Raue AC/DC-Chords braten schön aus den Boxen – Feingeister auf der Suche nach dem x-ten Tube Screamer sind hier falsch. Stellung 1 aktiviert den Tone-Regler, sofort wird der Sound zahmer, dafür formbarer. 2 und 3 senken dann jeweils die Bässe ab, der Tone-Regler bleibt jedoch aktiv – das kann ideal sein für mumpfige Humbucker. Insgesamt sind die Gain-Reserven des Overdrives begrenzt, bis in Richtung frühe AC/DC kann man vordringen – dabei eher Malcolm als Angus –, dann ist aber zumindest mit Pickups mit PAF-Output Schluss.

Hardrocker oder gar Metaller werden aber wohl auch nicht die Zielgruppe des Bloodbuzz sein.
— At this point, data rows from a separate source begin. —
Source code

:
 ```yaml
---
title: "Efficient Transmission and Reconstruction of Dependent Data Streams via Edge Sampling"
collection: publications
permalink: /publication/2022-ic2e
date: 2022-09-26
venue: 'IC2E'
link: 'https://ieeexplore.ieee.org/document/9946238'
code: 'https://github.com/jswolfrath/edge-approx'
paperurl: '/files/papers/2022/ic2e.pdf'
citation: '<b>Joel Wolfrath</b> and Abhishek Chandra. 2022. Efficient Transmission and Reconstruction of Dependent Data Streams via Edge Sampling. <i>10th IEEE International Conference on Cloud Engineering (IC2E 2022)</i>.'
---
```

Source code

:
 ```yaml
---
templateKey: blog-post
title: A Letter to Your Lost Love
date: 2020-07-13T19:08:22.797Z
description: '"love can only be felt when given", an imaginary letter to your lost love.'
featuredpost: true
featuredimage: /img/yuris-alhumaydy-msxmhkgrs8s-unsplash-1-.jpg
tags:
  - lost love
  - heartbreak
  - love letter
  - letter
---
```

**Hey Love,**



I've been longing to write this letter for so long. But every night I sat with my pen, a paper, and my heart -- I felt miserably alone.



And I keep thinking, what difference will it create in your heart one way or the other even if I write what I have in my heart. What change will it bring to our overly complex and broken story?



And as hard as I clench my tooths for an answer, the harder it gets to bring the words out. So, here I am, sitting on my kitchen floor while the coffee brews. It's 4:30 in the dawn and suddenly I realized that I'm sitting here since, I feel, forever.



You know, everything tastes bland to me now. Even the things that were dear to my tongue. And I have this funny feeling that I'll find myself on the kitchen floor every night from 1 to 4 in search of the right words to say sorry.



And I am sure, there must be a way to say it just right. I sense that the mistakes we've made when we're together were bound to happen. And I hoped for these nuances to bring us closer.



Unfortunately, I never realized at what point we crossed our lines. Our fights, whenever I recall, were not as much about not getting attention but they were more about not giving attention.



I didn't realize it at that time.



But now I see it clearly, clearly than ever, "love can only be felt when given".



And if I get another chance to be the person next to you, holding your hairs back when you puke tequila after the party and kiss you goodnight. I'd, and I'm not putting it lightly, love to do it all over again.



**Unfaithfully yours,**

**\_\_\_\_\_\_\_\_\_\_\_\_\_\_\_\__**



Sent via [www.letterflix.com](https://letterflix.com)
Ich sehe es eher auf der Bühne vor einem Jack White liegen. Kann man denn die beiden Effekte – Fuzz und Overdrive – auch kombinieren? Aber sicher! Da beide aber tendenziell eher raubeinig zur Sache gehen, empfehle ich hier ein feines Austarieren mit den Tone-Reglern, damit es die Ohren nicht nur vom Hund, sondern auch vom Herrchen überleben.

FIVE-O

(Bild: Dieter Stork)

Laut Valco-Webseite war dieses Pedal als eine Art „Dick Dale all-in-one“-Surf-Pedal gedacht, doch während der Entwicklung wurde viel mehr daraus. Im Prinzip handelt es sich um ein Multieffektpedal: Drive, Tremolo, Hall – in einem Gerät.

Der Overdrive – rechts im Gerät – basiert dabei auf dem vom Bloodbuzz, allerdings hat er mehr Gain – laut Valco liefert er „Brownsound“. Ich habe nun kein Marshall-Stack mit Variac-Schaltung hier, um das zu überprüfen. Aber der Praxistest ergibt: Der Overdrive im Five-O hat mehr Gain als der im Bloodbuzz, und kommt allgemein noch etwas frecher rüber – Angus ist jetzt auch mit im Spiel, und auch der frühe Eddie, Gott hab ihn selig.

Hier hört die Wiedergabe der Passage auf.